Cuando esas señales no son correctamente interpretadas,
ni se respetan, deviene el caos, los accidentes, los malos entendidos y las discusiones. Aquí entra el papel de la
autoridad, para hacer respetar esas ordenanzas respecto al tránsito vial,
colocadas en forma de señales.
No están solamente, para agacharse detrás de un poste del tendido eléctrico…esconderse en una esquina y atrapar al usuario de una motocicleta que no use el casco o al conductor por falta de colocarse el cinturón. Debe contribuir con los usuarios de las vías, a una correcta interpretación y bediencia de las señales, es parte fundamental de su trabajo.
Luego, ser
inflexible dentro de lo humanamente posible con el violador de la Ley. No es
justo, que si existe una señal de NO ENTRE, UNA VIA, NO ESTACIONE, NO MONTAR PASAJEROS,
choferes y motoristas hagamos caso omiso sin consecuencia alguna.

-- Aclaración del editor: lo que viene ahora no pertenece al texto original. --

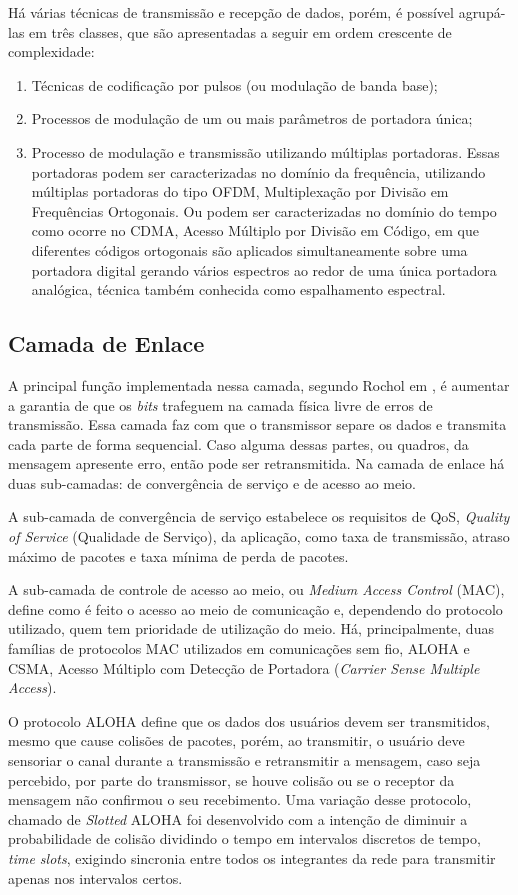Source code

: Há várias técnicas de transmissão e recepção de dados, porém, é possível agrupá-las em três classes, que são apresentadas a seguir em ordem crescente de complexidade:
\begin{enumerate}
      \item Técnicas de codificação por pulsos (ou modulação de banda base);
      \item Processos de modulação de um ou mais parâmetros de portadora única;
      \item Processo de modulação e transmissão utilizando múltiplas portadoras. Essas portadoras podem ser caracterizadas no domínio da frequência, utilizando múltiplas portadoras do tipo OFDM, Multiplexação por Divisão em Frequências Ortogonais. Ou podem ser caracterizadas no domínio do tempo como ocorre no CDMA, Acesso Múltiplo por Divisão em Código, em que diferentes códigos ortogonais são aplicados simultaneamente sobre uma portadora digital gerando vários espectros ao redor de uma única portadora analógica, técnica também conhecida como espalhamento espectral.
\end{enumerate}

\subsection{Camada de Enlace}
A principal função implementada nessa camada, segundo Rochol em \cite{rochol2018sistemas}, é aumentar a garantia de que os \emph{bits} trafeguem na camada física livre de erros de transmissão. Essa camada faz com que o transmissor separe os dados e transmita cada parte de forma sequencial. Caso alguma dessas partes, ou quadros, da mensagem apresente erro, então pode ser retransmitida. Na camada de enlace há duas sub-camadas: de convergência de serviço e de acesso ao meio.

A sub-camada de convergência de serviço estabelece os requisitos de QoS, \emph{Quality of Service} (Qualidade de Serviço), da aplicação, como taxa de transmissão, atraso máximo de pacotes e taxa mínima de perda de pacotes.

A sub-camada de controle de acesso ao meio, ou \emph{Medium Access Control} (MAC), define como é feito o acesso ao meio de comunicação e, dependendo do protocolo utilizado, quem tem prioridade de utilização do meio. Há, principalmente, duas famílias de protocolos MAC utilizados em comunicações sem fio, ALOHA e CSMA, Acesso Múltiplo com Detecção de Portadora (\emph{Carrier Sense Multiple Access}).

O protocolo ALOHA define que os dados dos usuários devem ser transmitidos, mesmo que cause colisões de pacotes, porém, ao transmitir, o usuário deve sensoriar o canal durante a transmissão e retransmitir a mensagem, caso seja percebido, por parte do transmissor, se houve colisão ou se o receptor da mensagem não confirmou o seu recebimento. Uma variação desse protocolo, chamado de \emph{Slotted} ALOHA foi desenvolvido com a intenção de diminuir a probabilidade de colisão dividindo o tempo em intervalos discretos de tempo, \emph{time slots}, exigindo sincronia entre todos os integrantes da rede para transmitir apenas nos intervalos certos.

De nada vale que llenemos la ciudad de señales horizontales y verticales con la finalidad de canalizar el tránsito y brindar una mayor seguridad, cuando la autoridad competente para hacer cumplir esas disposiciones no ejecuta su trabajo correctamente.

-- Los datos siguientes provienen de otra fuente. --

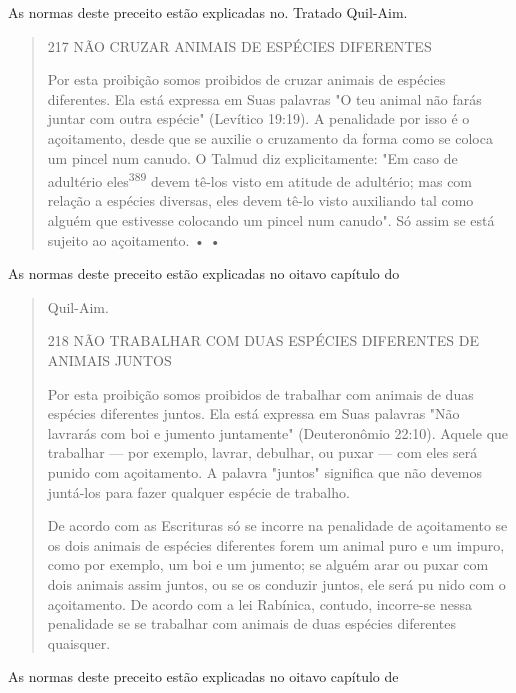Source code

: As normas deste preceito estão explicadas no. Tratado Quil-Aim.

\begin{quote}
217 NÃO CRUZAR ANIMAIS DE ESPÉCIES DIFERENTES

Por esta proibição somos proibidos de cruzar animais de espécies
diferentes. Ela está expressa em Suas palavras "O teu animal não farás
juntar com outra espécie" (Levítico 19:19). A penalidade por isso é o
açoitamento, desde que se auxilie o cruzamento da forma como se coloca
um pincel num canudo. O Talmud diz explicitamente: "Em caso de adultério
eles\textsuperscript{389} devem tê-los visto em atitude de adultério;
mas com relação a espécies diversas, eles devem tê-lo visto auxiliando
tal como alguém que estivesse colocando um pin­cel num canudo". Só assim
se está sujeito ao açoitamento. • •
\end{quote}

As normas deste preceito estão explicadas no oitavo capítulo do

\begin{quote}
Quil-Aim.

218 NÃO TRABALHAR COM DUAS ESPÉCIES DIFERENTES DE ANIMAIS JUNTOS

Por esta proibição somos proibidos de trabalhar com animais de duas
espécies diferentes juntos. Ela está expressa em Suas palavras "Não
lavrarás com boi e jumento juntamente" (Deuteronômio 22:10). 
Aquele que trabalhar ---
por exemplo, lavrar, debulhar, ou puxar --- com eles será punido com
açoitamen­to. A palavra "juntos" significa que não devemos juntá-los
para fazer qualquer espécie de trabalho.

De acordo com as Escrituras só se incorre na penalidade de açoi­tamento
se os dois animais de espécies diferentes forem um animal puro e um
impuro, como por exemplo, um boi e um jumento; se alguém arar ou puxar
com dois animais assim juntos, ou se os conduzir juntos, ele será pu
nido com o açoitamento. De acordo com a lei Rabínica, contudo,
incorre-se nessa penalidade se se trabalhar com animais de duas espécies
diferentes quaisquer.
\end{quote}

As normas deste preceito estão explicadas no oitavo capítulo de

De nada vale que llenemos la ciudad de señales horizontales y verticales con la finalidad de canalizar el tránsito y brindar una mayor seguridad, cuando la autoridad competente para hacer cumplir esas disposiciones no ejecuta su trabajo correctamente.

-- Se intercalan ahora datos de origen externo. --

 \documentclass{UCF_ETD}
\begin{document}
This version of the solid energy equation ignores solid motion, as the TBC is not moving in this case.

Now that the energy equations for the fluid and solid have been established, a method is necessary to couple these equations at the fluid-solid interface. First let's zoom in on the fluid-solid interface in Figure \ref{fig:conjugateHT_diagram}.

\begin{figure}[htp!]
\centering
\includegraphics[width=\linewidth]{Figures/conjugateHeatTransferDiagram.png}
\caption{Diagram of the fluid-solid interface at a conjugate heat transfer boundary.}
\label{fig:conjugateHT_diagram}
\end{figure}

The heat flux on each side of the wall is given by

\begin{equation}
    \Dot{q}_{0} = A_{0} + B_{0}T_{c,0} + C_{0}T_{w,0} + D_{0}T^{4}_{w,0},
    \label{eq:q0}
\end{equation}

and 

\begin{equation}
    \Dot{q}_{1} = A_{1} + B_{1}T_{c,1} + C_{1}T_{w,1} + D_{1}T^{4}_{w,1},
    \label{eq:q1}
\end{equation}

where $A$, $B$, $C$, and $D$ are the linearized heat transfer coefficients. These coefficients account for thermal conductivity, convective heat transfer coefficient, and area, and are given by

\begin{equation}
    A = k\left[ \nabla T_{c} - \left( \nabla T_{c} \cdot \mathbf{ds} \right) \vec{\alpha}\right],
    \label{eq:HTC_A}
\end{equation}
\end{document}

Si deseamos tener una ciudad organizada en el tránsito vial, dejemos que quien viole la ley, reciba las consecuencias. Echemos a un lado, las tarjetitas de políticos o empresarios, las llamadas, las amenazas contra quienes aplican las reglas, el chantaje, y veremos en el corto plazo como cambia la cosa caballero.
Demos el ejemplo. Autoridades militares y civiles.
Funcionarios, diplomáticos, legisladores y todo el que ostente una placa
oficial en su vehículo, o que tenga un letrero de PRENSA. En el corto tiempo,
veremos el cambio.
Si bien es
cierto, que podemos tener personas que no han tenido en sus manos una cartilla
o libro de señales de tránsito y manejan en nuestras calles, los hay que
teniendo esos conocimientos, son los primeros en estacionarse donde está
prohibido, a menos que piensen que el amarillo del bordillo en los contenes, es
para que su vehículo se vea más bonito.